I'm giving Bayesian Optimization a go, following Snoek, Larochelle, and Adams [http://arxiv.org/pdf/1206.2944.pdf], using GPML [http://www.gaussianprocess.org/gpml/code/matlab/doc/]. I've implemented the Expected Improvement acquisition function described on page 3, and I'm assuming I'm correct that to decide where to next query my objective I should take the $\bf{x}$ that maximizes:
$a_{EI}(\bf{x}; (\bf{x}_n,y_n,\theta))$
But I can't seem to find guidance on what set of candidates $\bf{x}$'s to consider. Theoretically, I'd like to find the best $\bf{x}$ over the entire domain, and the paper is written in such a way that seems to suggest this is possible ("[EI] also has closed form under the Gaussian process").

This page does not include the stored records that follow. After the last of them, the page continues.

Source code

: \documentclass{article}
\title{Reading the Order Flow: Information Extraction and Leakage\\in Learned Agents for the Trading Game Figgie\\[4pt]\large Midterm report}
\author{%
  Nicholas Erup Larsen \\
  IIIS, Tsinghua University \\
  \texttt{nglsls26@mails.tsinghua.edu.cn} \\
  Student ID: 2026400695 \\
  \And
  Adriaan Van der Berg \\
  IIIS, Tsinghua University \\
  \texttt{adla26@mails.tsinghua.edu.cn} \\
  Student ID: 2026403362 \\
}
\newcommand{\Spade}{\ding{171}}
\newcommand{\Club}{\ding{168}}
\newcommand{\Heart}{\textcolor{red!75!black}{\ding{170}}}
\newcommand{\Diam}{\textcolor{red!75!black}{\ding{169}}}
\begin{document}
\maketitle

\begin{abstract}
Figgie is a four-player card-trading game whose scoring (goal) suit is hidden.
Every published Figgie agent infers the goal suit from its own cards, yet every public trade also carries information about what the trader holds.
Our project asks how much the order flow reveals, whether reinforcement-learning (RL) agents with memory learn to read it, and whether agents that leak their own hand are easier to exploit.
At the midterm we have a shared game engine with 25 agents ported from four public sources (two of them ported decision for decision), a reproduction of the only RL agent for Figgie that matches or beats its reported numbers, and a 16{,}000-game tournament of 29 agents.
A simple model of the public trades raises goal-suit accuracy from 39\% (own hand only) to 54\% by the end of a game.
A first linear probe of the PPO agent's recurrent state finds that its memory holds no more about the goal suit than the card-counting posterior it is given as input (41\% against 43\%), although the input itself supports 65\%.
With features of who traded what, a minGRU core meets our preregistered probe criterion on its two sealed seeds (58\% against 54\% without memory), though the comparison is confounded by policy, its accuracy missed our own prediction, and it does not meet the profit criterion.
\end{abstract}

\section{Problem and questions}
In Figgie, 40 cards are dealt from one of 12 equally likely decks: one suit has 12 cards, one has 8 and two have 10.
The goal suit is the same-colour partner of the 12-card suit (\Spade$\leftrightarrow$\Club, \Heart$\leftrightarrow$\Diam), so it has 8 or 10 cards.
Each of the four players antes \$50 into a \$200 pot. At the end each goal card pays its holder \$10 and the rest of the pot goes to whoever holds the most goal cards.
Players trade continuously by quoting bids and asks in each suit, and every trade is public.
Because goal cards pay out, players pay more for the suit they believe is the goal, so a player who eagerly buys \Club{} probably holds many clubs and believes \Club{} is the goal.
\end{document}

But as a practical matter, I need to calculate the posterior predictive means and variances at any $\bf{x}^*$ I might consider before I can calculate $a_{EI}(\bf{x}^*)$ and while these posteriors have a closed form, I still need to calculate them using matrix algebra, so I can't see a way to get around picking a bunch of $\bf{x}$'s.
The question: what is a practical method for choosing the large (medium? small?) set of candidate $\bf{x}$'s over which I maximize EI (or any other acquisition function)? (Is this in the paper somewhere and I just missed it?)
At the moment, I'm just taking my current set ${x_i}$, sampling it with replacement 2000 times, and then adding some Gaussian noise to each point. Seems okay, I guess.